Tommaso Biasci

Personal information
- Date of birth: 10 November 1994 (age 31)
- Place of birth: San Giuliano Terme, Italy
- Height: 1.82 m (6 ft 0 in)
- Position: Forward

Team information
- Current team: Avellino
- Number: 14

Youth career
- Pisa
- 2009–2013: Livorno

Senior career*
- Years: Team / Apps / (Gls)
- 2013–2015: Livorno / 1 / (0)
- 2014–2015: → Lucchese (loan) / 11 / (2)
- 2015: → Paganese (loan) / 7 / (0)
- 2015–2016: Ponsacco / 26 / (7)
- 2016–2017: Massese / 32 / (5)
- 2017–2019: Carrarese / 74 / (15)
- 2019–2021: Carpi / 42 / (22)
- 2020–2021: → Padova (loan) / 14 / (3)
- 2021–2022: Padova / 8 / (1)
- 2022: → Catanzaro (loan) / 16 / (7)
- 2022–2025: Catanzaro / 103 / (32)
- 2025–: Avellino / 34 / (12)

= Tommaso Biasci =

Italian footballer

Tommaso Biasci (born 10 November 1994) is an Italian professional footballer who plays as a forward for club Avellino.

==Club career==
A youth product of Pisa and Livorno, Biasci made his professional debut with Livorno coming on as a late sub with Livorno in a 2–0 Serie B win over Vicenza on 27 April 2013. He started his early career on loan with Lucchese and Paganese in the Serie C. After his contract expired with Livorno, he moved to the Serie D in stints with Ponsacco and Massese, before returning to the Serie C with Carrarese.

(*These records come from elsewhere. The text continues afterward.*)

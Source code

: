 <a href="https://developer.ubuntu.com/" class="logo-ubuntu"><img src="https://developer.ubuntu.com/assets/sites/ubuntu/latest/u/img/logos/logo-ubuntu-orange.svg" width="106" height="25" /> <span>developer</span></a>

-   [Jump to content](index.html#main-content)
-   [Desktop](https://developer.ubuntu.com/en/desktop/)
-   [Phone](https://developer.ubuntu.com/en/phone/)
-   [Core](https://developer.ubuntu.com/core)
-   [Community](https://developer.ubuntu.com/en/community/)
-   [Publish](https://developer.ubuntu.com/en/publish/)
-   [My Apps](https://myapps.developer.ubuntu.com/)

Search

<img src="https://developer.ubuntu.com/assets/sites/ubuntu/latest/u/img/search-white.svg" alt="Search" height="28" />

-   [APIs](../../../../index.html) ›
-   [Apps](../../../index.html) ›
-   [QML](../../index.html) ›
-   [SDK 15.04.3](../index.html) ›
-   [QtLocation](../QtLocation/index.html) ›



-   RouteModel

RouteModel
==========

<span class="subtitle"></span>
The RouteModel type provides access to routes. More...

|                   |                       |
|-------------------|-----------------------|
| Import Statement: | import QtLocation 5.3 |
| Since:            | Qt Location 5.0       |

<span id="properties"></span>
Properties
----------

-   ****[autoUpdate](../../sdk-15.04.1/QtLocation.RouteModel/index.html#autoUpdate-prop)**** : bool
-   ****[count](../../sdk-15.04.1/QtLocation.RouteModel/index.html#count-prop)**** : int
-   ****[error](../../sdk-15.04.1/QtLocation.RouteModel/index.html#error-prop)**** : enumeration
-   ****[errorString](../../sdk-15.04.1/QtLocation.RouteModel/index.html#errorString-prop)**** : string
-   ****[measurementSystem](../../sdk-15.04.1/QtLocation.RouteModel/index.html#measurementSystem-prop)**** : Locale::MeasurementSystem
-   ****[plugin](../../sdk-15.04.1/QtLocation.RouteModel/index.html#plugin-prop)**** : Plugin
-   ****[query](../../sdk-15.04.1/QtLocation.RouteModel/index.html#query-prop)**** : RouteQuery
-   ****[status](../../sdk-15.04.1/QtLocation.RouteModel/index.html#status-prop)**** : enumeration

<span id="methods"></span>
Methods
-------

In the summer of 2019, he signed with Carpi, and scored 16 goals in 27 games in his debut season.

On 8 January 2021, he joined Padova on loan with an obligation to buy.

On 20 January 2022, he moved on loan to Catanzaro with an option to buy.

On 1 September 2025, Biasci signed a two-year contract with Avellino.